I'm working with a (approximately) 2.4.17 kernel from the mips-linux
tree (oss.sgi.com).
I'd like to propose removing the "__init" designation from init_idle in
kernel/sched.c, since this is called from rest_init via cpu_idle.
Notice that rest_init isn't in an init section, and explicitly mentions
that it's avoiding a race with free_initmem. In my kernel (an SMP
kernel running on a system with only 1 available CPU), cpu_idle isn't
getting called until after free_initmem().
My CPU is MIPS, but it looks like x86 could experience the same problem.
Kip
Index: kernel/sched.c
===================================================================
RCS file:
/projects/bbp/cvsroot/systemsw/linux/src/kernel/kernel/sched.c,v
retrieving revision 1.10
diff -u -r1.10 sched.c
--- kernel/sched.c 2002/01/15 04:13:43 1.10
+++ kernel/sched.c 2002/03/05 19:40:14
@@ -1304,7 +1304,7 @@
extern unsigned long wait_init_idle;
-void __init init_idle(void)
+void init_idle(void)
{
struct schedule_data * sched_data;
sched_data = &aligned_data[smp_processor_id()].schedule_data;
> I'm working with a (approximately) 2.4.17 kernel from the mips-linux
> tree (oss.sgi.com).
>
> I'd like to propose removing the "__init" designation from init_idle in
> kernel/sched.c, since this is called from rest_init via cpu_idle.
> Notice that rest_init isn't in an init section, and explicitly mentions
> that it's avoiding a race with free_initmem. In my kernel (an SMP
> kernel running on a system with only 1 available CPU), cpu_idle isn't
> getting called until after free_initmem().
>
> My CPU is MIPS, but it looks like x86 could experience the same problem.
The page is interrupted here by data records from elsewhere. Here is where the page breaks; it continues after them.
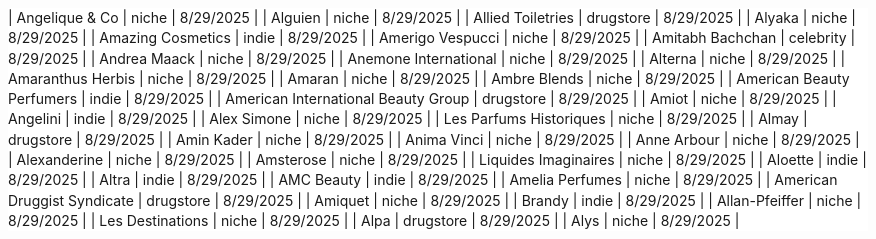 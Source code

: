 | Angelique & Co                                  | niche     | 8/29/2025  |
| Alguien                                         | niche     | 8/29/2025  |
| Allied Toiletries                               | drugstore | 8/29/2025  |
| Alyaka                                          | niche     | 8/29/2025  |
| Amazing Cosmetics                               | indie     | 8/29/2025  |
| Amerigo Vespucci                                | niche     | 8/29/2025  |
| Amitabh Bachchan                                | celebrity | 8/29/2025  |
| Andrea Maack                                    | niche     | 8/29/2025  |
| Anemone International                           | niche     | 8/29/2025  |
| Alterna                                         | niche     | 8/29/2025  |
| Amaranthus Herbis                               | niche     | 8/29/2025  |
| Amaran                                          | niche     | 8/29/2025  |
| Ambre Blends                                    | niche     | 8/29/2025  |
| American Beauty Perfumers                       | indie     | 8/29/2025  |
| American International Beauty Group             | drugstore | 8/29/2025  |
| Amiot                                           | niche     | 8/29/2025  |
| Angelini                                        | indie     | 8/29/2025  |
| Alex Simone                                     | niche     | 8/29/2025  |
| Les Parfums Historiques                         | niche     | 8/29/2025  |
| Almay                                           | drugstore | 8/29/2025  |
| Amin Kader                                      | niche     | 8/29/2025  |
| Anima Vinci                                     | niche     | 8/29/2025  |
| Anne Arbour                                     | niche     | 8/29/2025  |
| Alexanderine                                    | niche     | 8/29/2025  |
| Amsterose                                       | niche     | 8/29/2025  |
| Liquides Imaginaires                            | niche     | 8/29/2025  |
| Aloette                                         | indie     | 8/29/2025  |
| Altra                                           | indie     | 8/29/2025  |
| AMC Beauty                                      | indie     | 8/29/2025  |
| Amelia Perfumes                                 | niche     | 8/29/2025  |
| American Druggist Syndicate                     | drugstore | 8/29/2025  |
| Amiquet                                         | niche     | 8/29/2025  |
| Brandy                                          | indie     | 8/29/2025  |
| Allan-Pfeiffer                                  | niche     | 8/29/2025  |
| Les Destinations                                | niche     | 8/29/2025  |
| Alpa                                            | drugstore | 8/29/2025  |
| Alys                                            | niche     | 8/29/2025  | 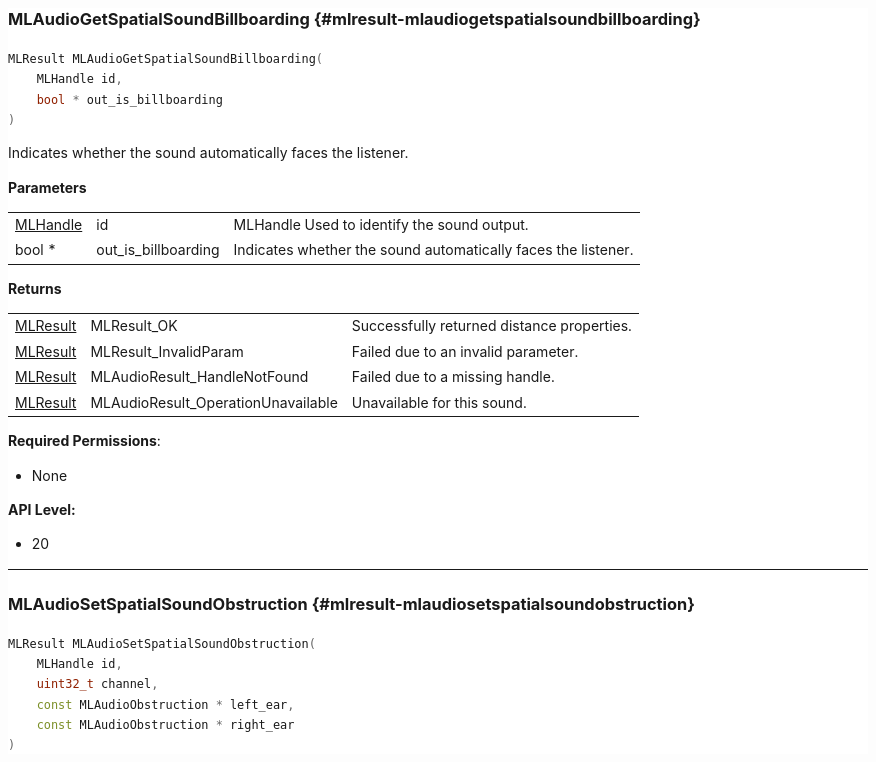 ### MLAudioGetSpatialSoundBillboarding {#mlresult-mlaudiogetspatialsoundbillboarding}

```cpp
MLResult MLAudioGetSpatialSoundBillboarding(
    MLHandle id,
    bool * out_is_billboarding
)
```

Indicates whether the sound automatically faces the listener. 

**Parameters**

|  |   |   |
|--|--|--|
| [MLHandle](/api-ref/api/Modules/group___platform/group___platform.md#uint64-t-mlhandle) |id|MLHandle Used to identify the sound output. |
| bool * |out_is_billboarding|Indicates whether the sound automatically faces the listener.|

**Returns**

|  |   |   |
|--|--|--|
| [MLResult](/api-ref/api/Modules/group___platform/group___platform.md#int32-t-mlresult) |MLResult_OK|Successfully returned distance properties. |
| [MLResult](/api-ref/api/Modules/group___platform/group___platform.md#int32-t-mlresult) |MLResult_InvalidParam|Failed due to an invalid parameter. |
| [MLResult](/api-ref/api/Modules/group___platform/group___platform.md#int32-t-mlresult) |MLAudioResult_HandleNotFound|Failed due to a missing handle. |
| [MLResult](/api-ref/api/Modules/group___platform/group___platform.md#int32-t-mlresult) |MLAudioResult_OperationUnavailable|Unavailable for this sound.|
**Required Permissions**:

  * None 





**API Level:**
  * 20




-----------

### MLAudioSetSpatialSoundObstruction {#mlresult-mlaudiosetspatialsoundobstruction}

```cpp
MLResult MLAudioSetSpatialSoundObstruction(
    MLHandle id,
    uint32_t channel,
    const MLAudioObstruction * left_ear,
    const MLAudioObstruction * right_ear
)
```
I fixed something in this area for x86, looks like the same code path
for MIPS unless I'm misreading.
smp_init spins waiting on wait_init_idle until every cpu has done
init_idle. rest_init() isn't called until smp_init returns, so I'm not sure
how you could hit this (possibly there's a minute window after init_idle
clears the bit, but before it returns?).
M.
I think you're right. To prevent the mistake from
happening again, I'd suggest you add a comment to your
patch for init_idle(), explaining that it can't be __init
because it is called by cpu_idle, which is called
by rest_init(), which ...
I wonder if an automated __init consistency checker
would be helpful.
--
Thomas Hood
"Martin J. Bligh" wrote:
>
> > I'm working with a (approximately) 2.4.17 kernel from the mips-linux
> > tree (oss.sgi.com).
> >
> > I'd like to propose removing the "__init" designation from init_idle in
> > kernel/sched.c, since this is called from rest_init via cpu_idle.
> > Notice that rest_init isn't in an init section, and explicitly mentions
> > that it's avoiding a race with free_initmem. In my kernel (an SMP
> > kernel running on a system with only 1 available CPU), cpu_idle isn't
> > getting called until after free_initmem().
> >
> > My CPU is MIPS, but it looks like x86 could experience the same problem.
>
> I fixed something in this area for x86, looks like the same code path
> for MIPS unless I'm misreading.
>
> smp_init spins waiting on wait_init_idle until every cpu has done
> init_idle. rest_init() isn't called until smp_init returns, so I'm not sure
> how you could hit this (possibly there's a minute window after init_idle
> clears the bit, but before it returns?).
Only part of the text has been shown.